WHAT YOU WILL DO:
Your answer must be the lines from the top of the listing below through the line that holds "Example applications reside", retyped exactly, with no pictures.

———

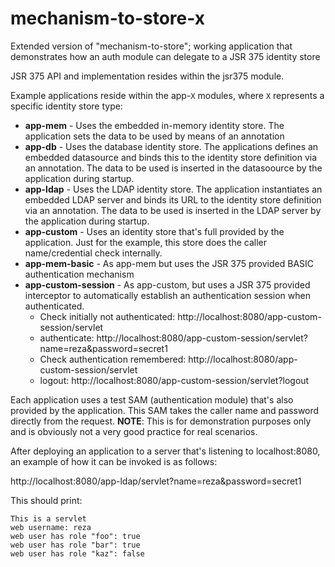 # mechanism-to-store-x
Extended version of "mechanism-to-store"; working application that demonstrates how an auth module can delegate to a JSR 375 identity store

JSR 375 API and implementation resides within the jsr375 module.

Example applications reside within the app-`X` modules, where `X` represents a specific identity store type:

* **app-mem** - Uses the embedded in-memory identity store. The application sets the data to be used by means of an annotation
* **app-db**  - Uses the database identity store. The applications defines an embedded datasource and binds this to the identity store definition via an annotation. The data to be used is inserted in the datasoource by the application during startup.
* **app-ldap** - Uses the LDAP identity store. The application instantiates an embedded LDAP server and binds its URL to the identity store definition via an annotation. The data to be used is inserted in the LDAP server by the application during startup.
* **app-custom** - Uses an identity store that's full provided by the application. Just for the example, this store does the caller name/credential check internally.
* **app-mem-basic** - As app-mem but uses the JSR 375 provided BASIC authentication mechanism
* **app-custom-session** - As app-custom, but uses a JSR 375 provided interceptor to automatically establish an authentication session when authenticated. 
  * Check initially not authenticated: http://localhost:8080/app-custom-session/servlet
  * authenticate: http://localhost:8080/app-custom-session/servlet?name=reza&password=secret1
  * Check authentication remembered: http://localhost:8080/app-custom-session/servlet
  * logout: http://localhost:8080/app-custom-session/servlet?logout

Each application uses a test SAM (authentication module) that's also provided by the application. This SAM takes the caller name and password directly from the request. **NOTE**: This is for demonstration purposes only and is obviously not a very good practice for real scenarios.

After deploying an application to a server that's listening to localhost:8080, an example of how it can be invoked is as follows:

http://localhost:8080/app-ldap/servlet?name=reza&password=secret1

This should print:

    This is a servlet 
    web username: reza
    web user has role "foo": true
    web user has role "bar": true
    web user has role "kaz": false

    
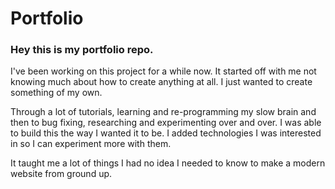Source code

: # Portfolio

### Hey this is my portfolio repo. 

I've been working on this project for a while now. It started off with me not knowing much about 
how to create anything at all. I just wanted to create something of my own.

Through a lot of tutorials, learning and re-programming my slow brain and then to bug fixing, researching and experimenting over and over.
I was able to build this the way I wanted it to be. I added technologies I was interested in so I can experiment more with them.  

It taught me a lot of things I had no idea I needed to know to make a modern website from ground up. 
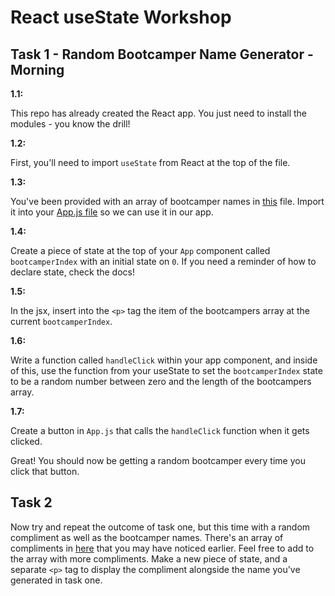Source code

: # React useState Workshop

## Task 1 - Random Bootcamper Name Generator - Morning

**1.1:**

This repo has already created the React app. You just need to install the modules - you know the drill!

**1.2:**

First, you'll need to import `useState` from React at the top of the file.

**1.3:**

You've been provided with an array of bootcamper names in [this](./src/bootcampers.js) file. Import it into your [App.js file](./src/App.js) so we can use it in our app.

**1.4:**

Create a piece of state at the top of your `App` component called `bootcamperIndex` with an initial state on `0`. If you need a reminder of how to declare state, check the docs!

**1.5:**

In the jsx, insert into the `<p>` tag the item of the bootcampers array at the current `bootcamperIndex`.

**1.6:**

Write a function called `handleClick` within your app component, and inside of this, use the function from your useState to set the `bootcamperIndex` state to be a random number between zero and the length of the bootcampers array.

**1.7:**

Create a button in `App.js` that calls the `handleClick` function when it gets clicked.

Great! You should now be getting a random bootcamper every time you click that button.

## Task 2

Now try and repeat the outcome of task one, but this time with a random compliment as well as the bootcamper names. There's an array of compliments in [here](./src/bootcampers.js) that you may have noticed earlier. Feel free to add to the array with more compliments. Make a new piece of state, and a separate `<p>` tag to display the compliment alongside the name you've generated in task one.
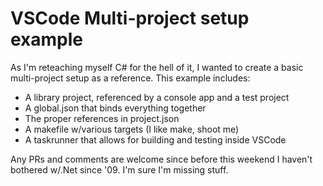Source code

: # VSCode Multi-project setup example

As I'm reteaching myself C# for the hell of it, I wanted to create a basic multi-project setup as a reference.  This example includes:
* A library project, referenced by a console app and a test project  
* A global.json that binds everything together
* The proper references in project.json
* A makefile w/various targets (I like make, shoot me)
* A taskrunner that allows for building and testing inside VSCode

Any PRs and comments are welcome since before this weekend I haven't bothered w/.Net since '09.  I'm sure I'm missing stuff.

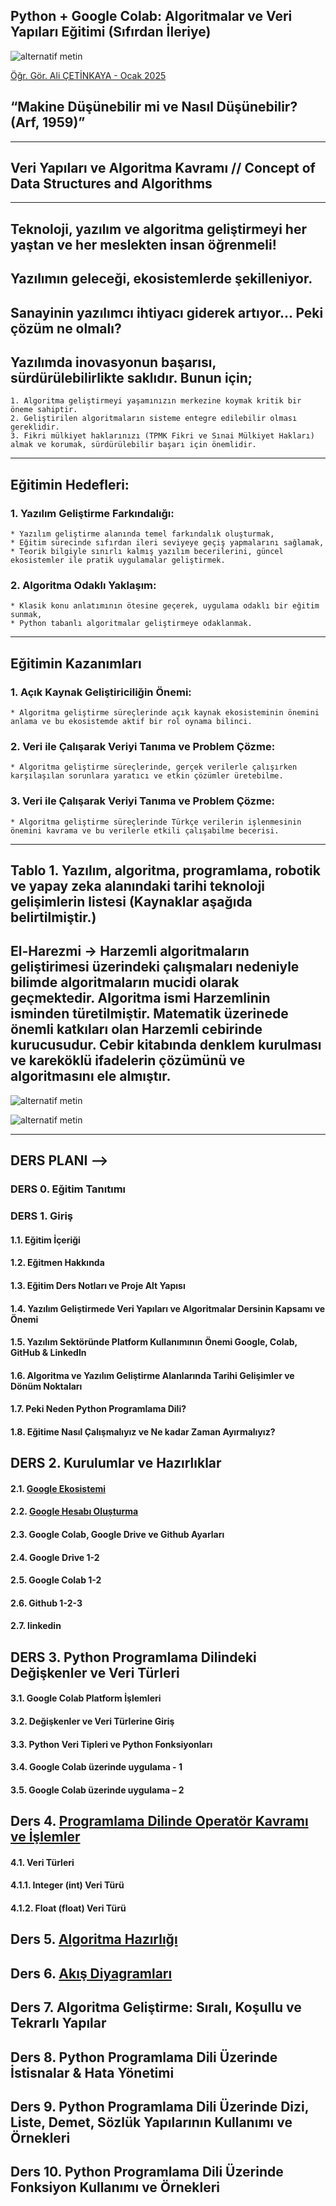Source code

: ## Python + Google Colab: Algoritmalar ve Veri Yapıları Eğitimi (Sıfırdan İleriye)

![alternatif metin](https://github.com/acetinkaya/Python-Google-Colab-Algoritmalar-ve-Veri-Yapilari-Egitimi/blob/main/Egitim-Kapagi.png)

[Öğr. Gör. Ali ÇETİNKAYA - Ocak 2025](https://scholar.google.com.tr/citations?user=XSEW-NcAAAAJ) 

## “Makine Düşünebilir mi ve Nasıl Düşünebilir? (Arf, 1959)” 

---------------------------------------------------------------------------------------------------------------------------------------------------------------------------------------------------------------------------------------------

## Veri Yapıları ve Algoritma Kavramı // Concept of Data Structures and Algorithms

---------------------------------------------------------------------------------------------------------------------------------------------------------------------------------------------------------------------------------------------

## Teknoloji, yazılım ve algoritma geliştirmeyi her yaştan ve her meslekten insan öğrenmeli!

## Yazılımın geleceği, ekosistemlerde şekilleniyor.

## Sanayinin yazılımcı ihtiyacı giderek artıyor... Peki çözüm ne olmalı?

## Yazılımda inovasyonun başarısı, sürdürülebilirlikte saklıdır. Bunun için;
    1. Algoritma geliştirmeyi yaşamınızın merkezine koymak kritik bir öneme sahiptir.
    2. Geliştirilen algoritmaların sisteme entegre edilebilir olması gereklidir.
    3. Fikri mülkiyet haklarınızı (TPMK Fikri ve Sınai Mülkiyet Hakları) almak ve korumak, sürdürülebilir başarı için önemlidir.

---------------------------------------------------------------------------------------------------------------------------------------------------------------------------------------------------------------------------------------------
## Eğitimin Hedefleri:
### 1. Yazılım Geliştirme Farkındalığı:
    * Yazılım geliştirme alanında temel farkındalık oluşturmak,
    * Eğitim sürecinde sıfırdan ileri seviyeye geçiş yapmalarını sağlamak,
    * Teorik bilgiyle sınırlı kalmış yazılım becerilerini, güncel ekosistemler ile pratik uygulamalar geliştirmek.

### 2. Algoritma Odaklı Yaklaşım:
    * Klasik konu anlatımının ötesine geçerek, uygulama odaklı bir eğitim sunmak,
    * Python tabanlı algoritmalar geliştirmeye odaklanmak.

---------------------------------------------------------------------------------------------------------------------------------------------------------------------------------------------------------------------------------------------

## Eğitimin Kazanımları
### 1. Açık Kaynak Geliştiriciliğin Önemi:
    * Algoritma geliştirme süreçlerinde açık kaynak ekosisteminin önemini anlama ve bu ekosistemde aktif bir rol oynama bilinci.

### 2. Veri ile Çalışarak Veriyi Tanıma ve Problem Çözme:
    * Algoritma geliştirme süreçlerinde, gerçek verilerle çalışırken karşılaşılan sorunlara yaratıcı ve etkin çözümler üretebilme.

### 3. Veri ile Çalışarak Veriyi Tanıma ve Problem Çözme:
    * Algoritma geliştirme süreçlerinde Türkçe verilerin işlenmesinin önemini kavrama ve bu verilerle etkili çalışabilme becerisi.

---------------------------------------------------------------------------------------------------------------------------------------------------------------------------------------------------------------------------------------------

## Tablo 1. Yazılım, algoritma, programlama, robotik ve yapay zeka alanındaki tarihi teknoloji gelişimlerin listesi (Kaynaklar aşağıda belirtilmiştir.)

## El-Harezmi -> Harzemli algoritmaların geliştirimesi üzerindeki çalışmaları nedeniyle bilimde algoritmaların mucidi olarak geçmektedir. Algoritma ismi Harzemlinin isminden türetilmiştir. Matematik üzerinede önemli katkıları olan Harzemli cebirinde kurucusudur. Cebir kitabında denklem kurulması ve kareköklü ifadelerin çözümünü ve algoritmasını ele almıştır. 

![alternatif metin](https://github.com/acetinkaya/Python-Google-Colab-Algoritmalar-ve-Veri-Yapilari-Egitimi/blob/main/Teknoloji_Tarihi1.png)

![alternatif metin](https://github.com/acetinkaya/Python-Google-Colab-Algoritmalar-ve-Veri-Yapilari-Egitimi/blob/main/Teknoloji_Tarihi2.png)

--------------------------------------------------------------------------------------------------------------------------------------------------------------------------------------------------------------------------------------------

## DERS PLANI -->

### DERS 0. Eğitim Tanıtımı

### DERS 1. Giriş

#### 1.1. Eğitim İçeriği    

#### 1.2. Eğitmen Hakkında    

#### 1.3. Eğitim Ders Notları ve Proje Alt Yapısı       

#### 1.4. Yazılım Geliştirmede Veri Yapıları ve Algoritmalar Dersinin Kapsamı ve Önemi    

#### 1.5. Yazılım Sektöründe Platform Kullanımının Önemi Google, Colab, GitHub & LinkedIn     

#### 1.6. Algoritma ve Yazılım Geliştirme Alanlarında Tarihi Gelişimler ve Dönüm Noktaları   

#### 1.7. Peki Neden Python Programlama Dili?       

#### 1.8. Eğitime Nasıl Çalışmalıyız ve Ne kadar Zaman Ayırmalıyız?	      

## DERS 2. Kurulumlar ve Hazırlıklar    

#### 2.1. [Google Ekosistemi](https://github.com/acetinkaya/GoogleEkosistemi)      

#### 2.2. [Google Hesabı Oluşturma](https://github.com/acetinkaya/GoogleHesabiOlusturma)   

#### 2.3. Google Colab, Google Drive ve Github Ayarları	       

#### 2.4. Google Drive  1-2

#### 2.5. Google Colab  1-2

#### 2.6. Github 1-2-3      

#### 2.7. linkedin      

## DERS 3. Python Programlama Dilindeki Değişkenler ve Veri Türleri    

#### 3.1. Google Colab Platform İşlemleri  

#### 3.2. Değişkenler ve Veri Türlerine Giriş    

#### 3.3. Python Veri Tipleri ve Python Fonksiyonları  

#### 3.4. Google Colab üzerinde uygulama - 1    

#### 3.5. Google Colab üzerinde uygulama – 2   

## Ders 4. [Programlama Dilinde Operatör Kavramı ve İşlemler](https://github.com/acetinkaya/VeriYapilari-ders4?tab=readme-ov-file#ders-4-programlama-dilinde-veri-t%C3%BCrleri-ve-operat%C3%B6rler)

#### 4.1. Veri Türleri  

#### 4.1.1. Integer (int) Veri Türü  

#### 4.1.2. Float (float) Veri Türü  

## Ders 5. [Algoritma Hazırlığı](https://github.com/acetinkaya/VeriYapilari-ders5)    

## Ders 6. [Akış Diyagramları](https://github.com/acetinkaya/VeriYapilari-ders6)    

## Ders 7. Algoritma Geliştirme: Sıralı, Koşullu ve Tekrarlı Yapılar  

## Ders 8. Python Programlama Dili Üzerinde İstisnalar & Hata Yönetimi   

## Ders 9. Python Programlama Dili Üzerinde Dizi, Liste, Demet, Sözlük Yapılarının Kullanımı ve Örnekleri   

## Ders 10. Python Programlama Dili Üzerinde Fonksiyon Kullanımı ve Örnekleri   

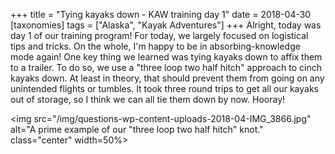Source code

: +++
title = "Tying kayaks down - KAW training day 1"
date = 2018-04-30
[taxonomies]
tags = ["Alaska", "Kayak Adventures"]
+++
Alright, today was day 1 of our training program! For today, we largely focused on logistical tips and tricks. On the whole, I'm happy to be in absorbing-knowledge mode again! One key thing we learned was tying kayaks down to affix them to a trailer. To do so, we use a "three loop two half hitch" approach to cinch kayaks down. At least in theory, that should prevent them from going on any unintended flights or tumbles. It took three round trips to get all our kayaks out of storage, so I think we can all tie them down by now. Hooray!

<img src="/img/questions-wp-content-uploads-2018-04-IMG_3866.jpg" alt="A prime example of our "three loop two half hitch" knot." class="center" width=50%>
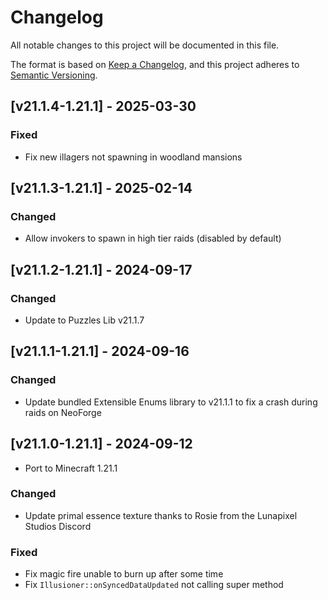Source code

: # Changelog
All notable changes to this project will be documented in this file.

The format is based on [Keep a Changelog](https://keepachangelog.com/en/1.0.0/),
and this project adheres to [Semantic Versioning](https://semver.org/spec/v2.0.0.html).

## [v21.1.4-1.21.1] - 2025-03-30
### Fixed
- Fix new illagers not spawning in woodland mansions

## [v21.1.3-1.21.1] - 2025-02-14
### Changed
- Allow invokers to spawn in high tier raids (disabled by default)

## [v21.1.2-1.21.1] - 2024-09-17
### Changed
- Update to Puzzles Lib v21.1.7

## [v21.1.1-1.21.1] - 2024-09-16
### Changed
- Update bundled Extensible Enums library to v21.1.1 to fix a crash during raids on NeoForge

## [v21.1.0-1.21.1] - 2024-09-12
- Port to Minecraft 1.21.1
### Changed
- Update primal essence texture thanks to Rosie from the Lunapixel Studios Discord
### Fixed
- Fix magic fire unable to burn up after some time
- Fix `Illusioner::onSyncedDataUpdated` not calling super method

———

TASK ANSWER:
 # mechanism-to-store-x
Extended version of "mechanism-to-store"; working application that demonstrates how an auth module can delegate to a JSR 375 identity store

JSR 375 API and implementation resides within the jsr375 module.

Example applications reside within the app-`X` modules, where `X` represents a specific identity store type:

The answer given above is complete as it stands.